2020 Die Ukraine ist Gastland beim FünfSeenlandFilmFestival

Der Film sollte eigentlich in den 1980er-Jahren spielen, nun ist er aber in der Gegenwart gelandet

Nina (Marina Koshkina) würde gern umziehen, doch ihr Mann Jurij (Vasilij Kuharskij) will in der russisch besetzten Stadt Luhansk bleiben. Foto: Verleih/FSFF

Gegen das Vergessen

Daria Onyshchenkos Politdrama „The Forgotten“ feiert Deutschlandpremiere. Es zeigt das Leben in besetzten Gebieten der Ost-Ukraine

Starnberg – Es ist Winter. Eine hautfarbene Wachsskulptur einer nackten Frau steht starr im tiefen Schnee. Die Ruhe der Szene wird durch einen lauten Schuss in ihre Brust durchbrochen. Es folgen weitere Schüsse und weitere Skulpturen, die wie eine Armee verteilt stehen. Der Schütze: Eine Frau in Militäranzug.

Diese Szene leitet Daria Onyshchenkos Film „The Forgotten“ am Dienstagabend im Kino Starnberg ein. Das Politdrama wird im Anschluss an den Empfang der Ukraine gezeigt und beschäftigt sich mit der Bevölkerung in Gebieten der Ost-Ukraine, die von prorussischen Separatisten kontrolliert werden. Der russisch-ukrainische Konflikt über die Abspaltung von Donezk, Luhansk und der Halbinsel Krim existiert seit 2014, wird aber im Westen wenig thematisiert. In Onyshchenkos Gesprächen mit Geflüchteten fiel immer wieder der Satz „Wir fühlen uns vergessen.“ Das will sie mit ihrem Film ändern.

Nina ist eine Ukrainischlehrerin, die mit ihrem Mann Jurij in der russisch besetzen Stadt Luhansk lebt. Während Jurij in der Gesellschaft integriert ist, eckt Nina an, weil sie den Oligarchen Tums ablehnt. Sie würde gern zurück in das Gebiet der ukrainischen Regierung, doch Jurij (dargestellt von Vasilij Kuharskij) will bleiben.
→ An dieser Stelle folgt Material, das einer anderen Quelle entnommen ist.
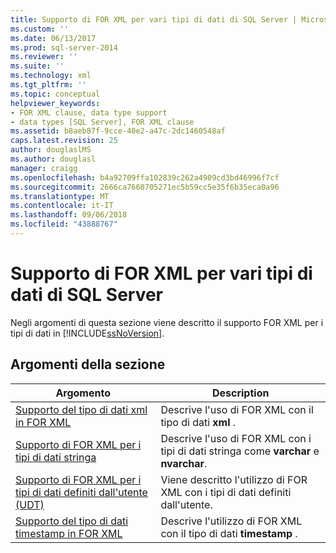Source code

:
 ```yaml
---
title: Supporto di FOR XML per vari tipi di dati di SQL Server | Microsoft Docs
ms.custom: ''
ms.date: 06/13/2017
ms.prod: sql-server-2014
ms.reviewer: ''
ms.suite: ''
ms.technology: xml
ms.tgt_pltfrm: ''
ms.topic: conceptual
helpviewer_keywords:
- FOR XML clause, data type support
- data types [SQL Server], FOR XML clause
ms.assetid: b8aeb87f-9cce-40e2-a47c-2dc1460548af
caps.latest.revision: 25
author: douglaslMS
ms.author: douglasl
manager: craigg
ms.openlocfilehash: b4a92709ffa102839c262a4909cd3bd46996f7cf
ms.sourcegitcommit: 2666ca7660705271ec5b59cc5e35f6b35eca0a96
ms.translationtype: MT
ms.contentlocale: it-IT
ms.lasthandoff: 09/06/2018
ms.locfileid: "43888767"
---
```

# <a name="for-xml-support-for-various-sql-server-data-types"></a>Supporto di FOR XML per vari tipi di dati di SQL Server
  Negli argomenti di questa sezione viene descritto il supporto FOR XML per i tipi di dati in [!INCLUDE[ssNoVersion](../../includes/ssnoversion-md.md)].  
  
## <a name="in-this-section"></a>Argomenti della sezione  
  
|Argomento|Description|  
|-----------|-----------------|  
|[Supporto del tipo di dati xml in FOR XML](for-xml-support-for-the-xml-data-type.md)|Descrive l'uso di FOR XML con il tipo di dati **xml** .|  
|[Supporto di FOR XML per i tipi di dati stringa](for-xml-support-for-string-data-types.md)|Descrive l'uso di FOR XML con i tipi di dati stringa come **varchar** e **nvarchar**.|  
|[Supporto di FOR XML per i tipi di dati definiti dall'utente &#40;UDT&#41;](for-xml-support-for-the-user-defined-data-types-udt.md)|Viene descritto l'utilizzo di FOR XML con i tipi di dati definiti dall'utente.|  
|[Supporto del tipo di dati timestamp in FOR XML](for-xml-support-for-the-timestamp-data-type.md)|Descrive l'utilizzo di FOR XML con il tipo di dati **timestamp** .|  
  
  
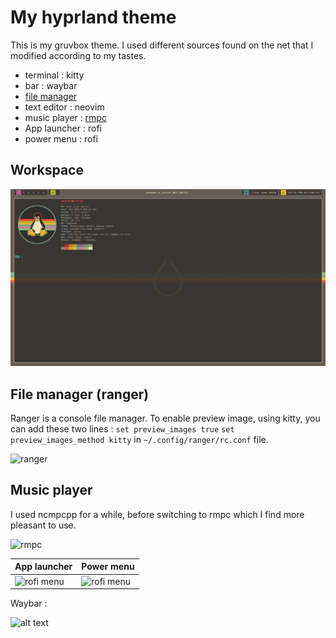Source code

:# My hyprland theme

This is my gruvbox theme.
I used different sources found on the net that I modified according to my tastes.

+ terminal : kitty
+ bar : waybar
+ [file manager](#file-manager-ranger)
+ text editor : neovim
+ music player : [rmpc](https://mierak.github.io/rmpc/)
+ App launcher : rofi
+ power menu : rofi

## Workspace

<img src="https://raw.githubusercontent.com/sesuko023/dotfiles/refs/heads/main/Images/hyprland_terminal.png" alt="Bureau">

## File manager (ranger)

Ranger is a console file manager.
To enable preview image, using kitty, you can add these two lines :
``` set preview_images true ```
``` set preview_images_method kitty ```
in ``` ~/.config/ranger/rc.conf ``` file.

<img src="https://raw.githubusercontent.com/sesuko023/dotfiles/refs/heads/main/Images/ranger_preview.png" alt="ranger">

## Music player

I used ncmpcpp for a while, before switching to rmpc which I find more pleasant to use.

<img src="https://raw.githubusercontent.com/sesuko023/dotfiles/refs/heads/main/Images/rmpc_preview.png" alt="rmpc">

| App launcher | Power menu |
| ---- | --- |
| <img src="https://raw.githubusercontent.com/sesuko023/dotfiles/refs/heads/main/Images/rofi_app_preview.png" alt="rofi menu" width="500"> | <img src="https://raw.githubusercontent.com/sesuko023/dotfiles/refs/heads/main/Images/rofi_power_menu_preview.png" alt="rofi menu" width="500"> |


Waybar :

![alt text](https://github.com/sesuko023/dotfiles/blob/main/Images/waybar.jpg "Preview waybar")
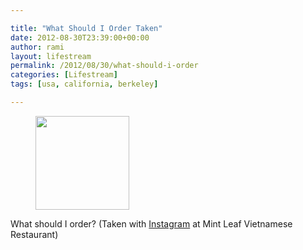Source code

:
 ```yaml
---

title: "What Should I Order Taken"
date: 2012-08-30T23:39:00+00:00
author: rami
layout: lifestream 
permalink: /2012/08/30/what-should-i-order
categories: [Lifestream]
tags: [usa, california, berkeley]

---
```


<div id='gallery-43' class='gallery galleryid-1907 gallery-columns-3 gallery-size-thumbnail'>
  <figure class='gallery-item'> 
  
  <div class='gallery-icon landscape'>
    <a href='http://139.59.20.41/2012/08/30/what-should-i-order-taken-with-instagram-at-mint/attachment/1908/'><img width="150" height="150" src="http://139.59.20.41/wp-content/uploads/2012/08/tumblr_m9ldp0CW8T1qb4qlko1_1280-150x150.jpg" class="attachment-thumbnail size-thumbnail" alt="" srcset="http://139.59.20.41/wp-content/uploads/2012/08/tumblr_m9ldp0CW8T1qb4qlko1_1280-150x150.jpg 150w, http://139.59.20.41/wp-content/uploads/2012/08/tumblr_m9ldp0CW8T1qb4qlko1_1280-300x300.jpg 300w, http://139.59.20.41/wp-content/uploads/2012/08/tumblr_m9ldp0CW8T1qb4qlko1_1280-100x100.jpg 100w, http://139.59.20.41/wp-content/uploads/2012/08/tumblr_m9ldp0CW8T1qb4qlko1_1280.jpg 612w" sizes="100vw" /></a>
  </div></figure>
</div>

What should I order? (Taken with [Instagram](http://instagram.com) at Mint Leaf Vietnamese Restaurant)
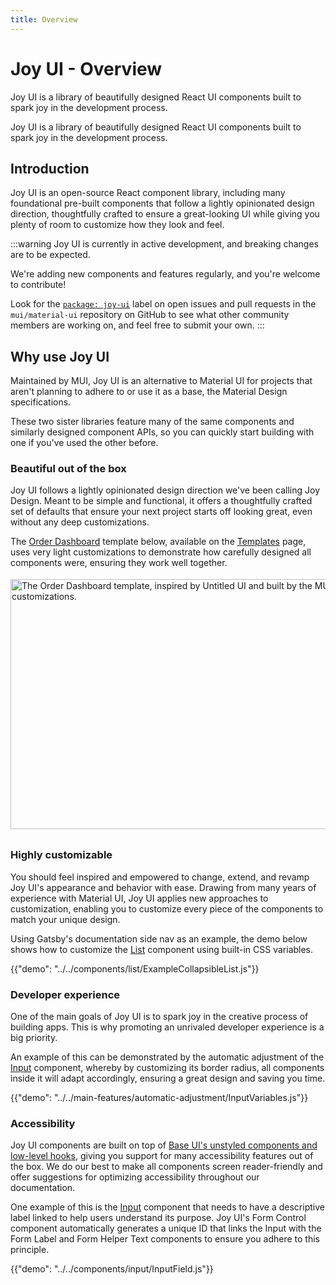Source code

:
 ```yaml
---
title: Overview
---
```


# Joy UI - Overview

<p class="description">Joy UI is a library of beautifully designed React UI components built to spark joy in the development process.</p>

Joy UI is a library of beautifully designed React UI components built to spark joy in the development process.

## Introduction

Joy UI is an open-source React component library, including many foundational pre-built components that follow a lightly opinionated design direction, thoughtfully crafted to ensure a great-looking UI while giving you plenty of room to customize how they look and feel.

:::warning
Joy UI is currently in active development, and breaking changes are to be expected.

We're adding new components and features regularly, and you're welcome to contribute!

Look for the [`package: joy-ui`](https://github.com/mui/material-ui/labels/package%3A%20joy-ui) label on open issues and pull requests in the `mui/material-ui` repository on GitHub to see what other community members are working on, and feel free to submit your own.
:::

## Why use Joy UI

Maintained by MUI, Joy UI is an alternative to Material UI for projects that aren't planning to adhere to or use it as a base, the Material Design specifications.

These two sister libraries feature many of the same components and similarly designed component APIs, so you can quickly start building with one if you've used the other before.

### Beautiful out of the box

Joy UI follows a lightly opinionated design direction we've been calling Joy Design.
Meant to be simple and functional, it offers a thoughtfully crafted set of defaults that ensure your next project starts off looking great, even without any deep customizations.

The [Order Dashboard](/joy-ui/getting-started/templates/order-dashboard/) template below, available on the [Templates](/joy-ui/getting-started/templates/) page, uses very light customizations to demonstrate how carefully designed all components were, ensuring they work well together.

<img src="/static/joy-ui/overview/order-dashboard.png" style="width: 814px; margin-top: 4px; margin-bottom: 8px;" alt="The Order Dashboard template, inspired by Untitled UI and built by the MUI team using Joy UI with very little customizations." width="1628" height="400" />

### Highly customizable

You should feel inspired and empowered to change, extend, and revamp Joy UI's appearance and behavior with ease.
Drawing from many years of experience with Material UI, Joy UI applies new approaches to customization, enabling you to customize every piece of the components to match your unique design.

Using Gatsby's documentation side nav as an example, the demo below shows how to customize the [List](/joy-ui/react-list/) component using built-in CSS variables.

{{"demo": "../../components/list/ExampleCollapsibleList.js"}}

### Developer experience

One of the main goals of Joy UI is to spark joy in the creative process of building apps.
This is why promoting an unrivaled developer experience is a big priority.

An example of this can be demonstrated by the automatic adjustment of the [Input](/joy-ui/react-input/) component, whereby by customizing its border radius, all components inside it will adapt accordingly, ensuring a great design and saving you time.

{{"demo": "../../main-features/automatic-adjustment/InputVariables.js"}}

### Accessibility

Joy UI components are built on top of [Base UI's unstyled components and low-level hooks](/base-ui/getting-started/), giving you support for many accessibility features out of the box.
We do our best to make all components screen reader-friendly and offer suggestions for optimizing accessibility throughout our documentation.

One example of this is the [Input](/joy-ui/react-input/) component that needs to have a descriptive label linked to help users understand its purpose.
Joy UI's Form Control component automatically generates a unique ID that links the Input with the Form Label and Form Helper Text components to ensure you adhere to this principle.

{{"demo": "../../components/input/InputField.js"}}
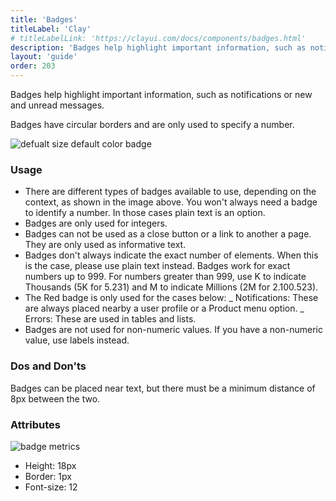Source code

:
 ```yaml
---
title: 'Badges'
titleLabel: 'Clay'
# titleLabelLink: 'https://clayui.com/docs/components/badges.html'
description: 'Badges help highlight important information, such as notifications or new and unread messages.'
layout: 'guide'
order: 203
---
```


Badges help highlight important information, such as notifications or new and unread messages.

Badges have circular borders and are only used to specify a number.

![defualt size default color badge](/images/lexicon/Badges.jpg)

### Usage

-   There are different types of badges available to use, depending on the context, as shown in the image above. You won't always need a badge to identify a number. In those cases plain text is an option.
-   Badges are only used for integers.
-   Badges can not be used as a close button or a link to another a page. They are only used as informative text.
-   Badges don't always indicate the exact number of elements. When this is the case, please use plain text instead. Badges work for exact numbers up to 999. For numbers greater than 999, use K to indicate Thousands (5K for 5.231) and M to indicate Millions (2M for 2.100.523).
-   The Red badge is only used for the cases below:
    _ Notifications: These are always placed nearby a user profile or a Product menu option.
    _ Errors: These are used in tables and lists.
-   Badges are not used for non-numeric values. If you have a non-numeric value, use labels instead.

### Dos and Don'ts

Badges can be placed near text, but there must be a minimum distance of 8px between the two.

<!--
<div class="row">
	<div class="dodont col-lg">
		<img class="do" src="/images/lexicon/BadgeDoDistance.jpg" alt="badge distance to an element is 8 pixels">
		<p class="do">Do</p>
	</div>
	<div class="dodont col-lg">
		<img class="dont" src="/images/lexicon/BadgeDontDistance.jpg" alt="don't place a badge closer than 8 pixels to any element in horizontal">
		<p class="dont">Don't</p>
	</div>
</div> -->

### Attributes

![badge metrics](/images/lexicon/BadgesMetrics.jpg)

-   Height: 18px
-   Border: 1px
-   Font-size: 12
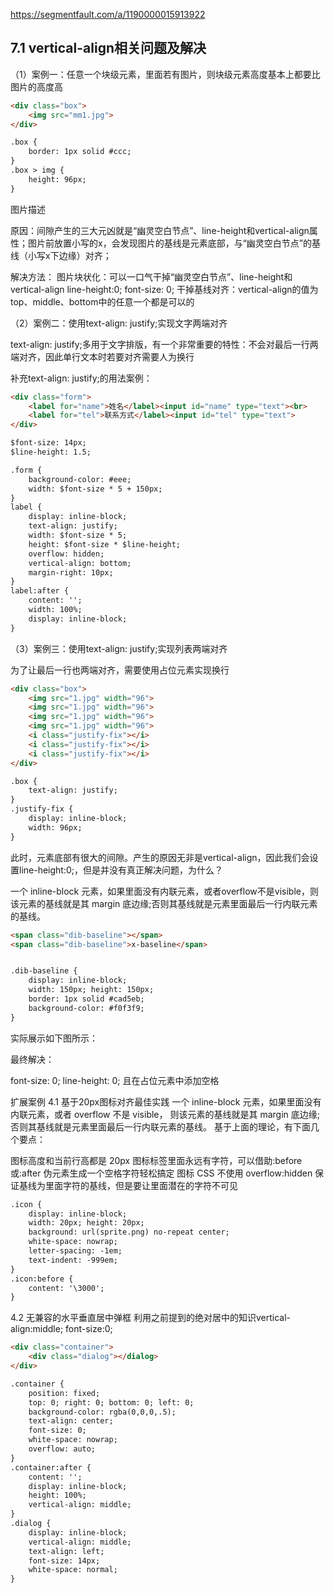 https://segmentfault.com/a/1190000015913922

## 7.1 vertical-align相关问题及解决

（1）案例一：任意一个块级元素，里面若有图片，则块级元素高度基本上都要比图片的高度高
```html
<div class="box">
    <img src="mm1.jpg">
</div>

.box {
    border: 1px solid #ccc;
}
.box > img {
    height: 96px;
}
```

图片描述


原因：间隙产生的三大元凶就是“幽灵空白节点”、line-height和vertical-align属性；图片前放置小写的x，会发现图片的基线是元素底部，与“幽灵空白节点”的基线（小写x下边缘）对齐；

解决方法：
    图片块状化：可以一口气干掉“幽灵空白节点”、line-height和vertical-align
    line-height:0;
    font-size: 0;
    干掉基线对齐：vertical-align的值为top、middle、bottom中的任意一个都是可以的


（2）案例二：使用text-align: justify;实现文字两端对齐

text-align: justify;多用于文字排版，有一个非常重要的特性：不会对最后一行两端对齐，因此单行文本时若要对齐需要人为换行

补充text-align: justify;的用法案例：
```html
<div class="form">
    <label for="name">姓名</label><input id="name" type="text"><br>
    <label for="tel">联系方式</label><input id="tel" type="text">
</div>

$font-size: 14px;
$line-height: 1.5;

.form {
    background-color: #eee;
    width: $font-size * 5 + 150px;
}
label {
    display: inline-block;
    text-align: justify;
    width: $font-size * 5;
    height: $font-size * $line-height;
    overflow: hidden;
    vertical-align: bottom;
    margin-right: 10px;
}
label:after {
    content: '';
    width: 100%;
    display: inline-block;
}

```


（3）案例三：使用text-align: justify;实现列表两端对齐

为了让最后一行也两端对齐，需要使用占位元素实现换行
```html
<div class="box">
    <img src="1.jpg" width="96">
    <img src="1.jpg" width="96">
    <img src="1.jpg" width="96">
    <img src="1.jpg" width="96">
    <i class="justify-fix"></i>
    <i class="justify-fix"></i>
    <i class="justify-fix"></i>
</div>

.box {
    text-align: justify;
}
.justify-fix {
    display: inline-block;
    width: 96px;
}
```


此时，元素底部有很大的间隙。产生的原因无非是vertical-align，因此我们会设置line-height:0;，但是并没有真正解决问题，为什么？

一个 inline-block 元素，如果里面没有内联元素，或者overflow不是visible，则该元素的基线就是其 margin 底边缘;否则其基线就是元素里面最后一行内联元素的基线。
```html
<span class="dib-baseline"></span>
<span class="dib-baseline">x-baseline</span>


.dib-baseline {
    display: inline-block;
    width: 150px; height: 150px;
    border: 1px solid #cad5eb;
    background-color: #f0f3f9;
}
```
实际展示如下图所示：

最终解决：

font-size: 0;
line-height: 0; 且在占位元素中添加空格<i class="justify-fix">&nbsp;</i> 


扩展案例
4.1 基于20px图标对齐最佳实践
一个 inline-block 元素，如果里面没有内联元素，或者 overflow 不是 visible， 则该元素的基线就是其 margin 底边缘;否则其基线就是元素里面最后一行内联元素的基线。
基于上面的理论，有下面几个要点：

图标高度和当前行高都是 20px
图标标签里面永远有字符，可以借助:before 或:after 伪元素生成一个空格字符轻松搞定
图标 CSS 不使用 overflow:hidden 保证基线为里面字符的基线，但是要让里面潜在的字符不可见
```html
.icon {
    display: inline-block;
    width: 20px; height: 20px;
    background: url(sprite.png) no-repeat center;
    white-space: nowrap;
    letter-spacing: -1em;
    text-indent: -999em;
}
.icon:before {
    content: '\3000';
}
```

4.2 无兼容的水平垂直居中弹框
利用之前提到的绝对居中的知识vertical-align:middle; font-size:0;

```html
<div class="container">
    <div class="dialog"></dialog>
</div>

.container {
    position: fixed;
    top: 0; right: 0; bottom: 0; left: 0;
    background-color: rgba(0,0,0,.5);
    text-align: center;
    font-size: 0;
    white-space: nowrap;
    overflow: auto;
}
.container:after {
    content: '';
    display: inline-block;
    height: 100%;
    vertical-align: middle;
}
.dialog {
    display: inline-block;
    vertical-align: middle;
    text-align: left;
    font-size: 14px;
    white-space: normal;
}
```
In der Schule trifft Nina auf den 17-jährigen Andrej, der als Zeichen des Widerstands eine ukrainische Flagge auf dem Schulgebäude hisst. Sie hilft ihm, sich vor dem Militär zu verstecken. Während des Films entfernt sich Nina mehr und mehr von ihrem Mann und nähert sich Andrej an. Der Schüler sei wie „frische Luft“ für sie in der erstickenden Unterdrückung der russischen Besetzung, sagt Onyshchenko in der Nachbesprechung mit Festivalleiter Matthias Helwig.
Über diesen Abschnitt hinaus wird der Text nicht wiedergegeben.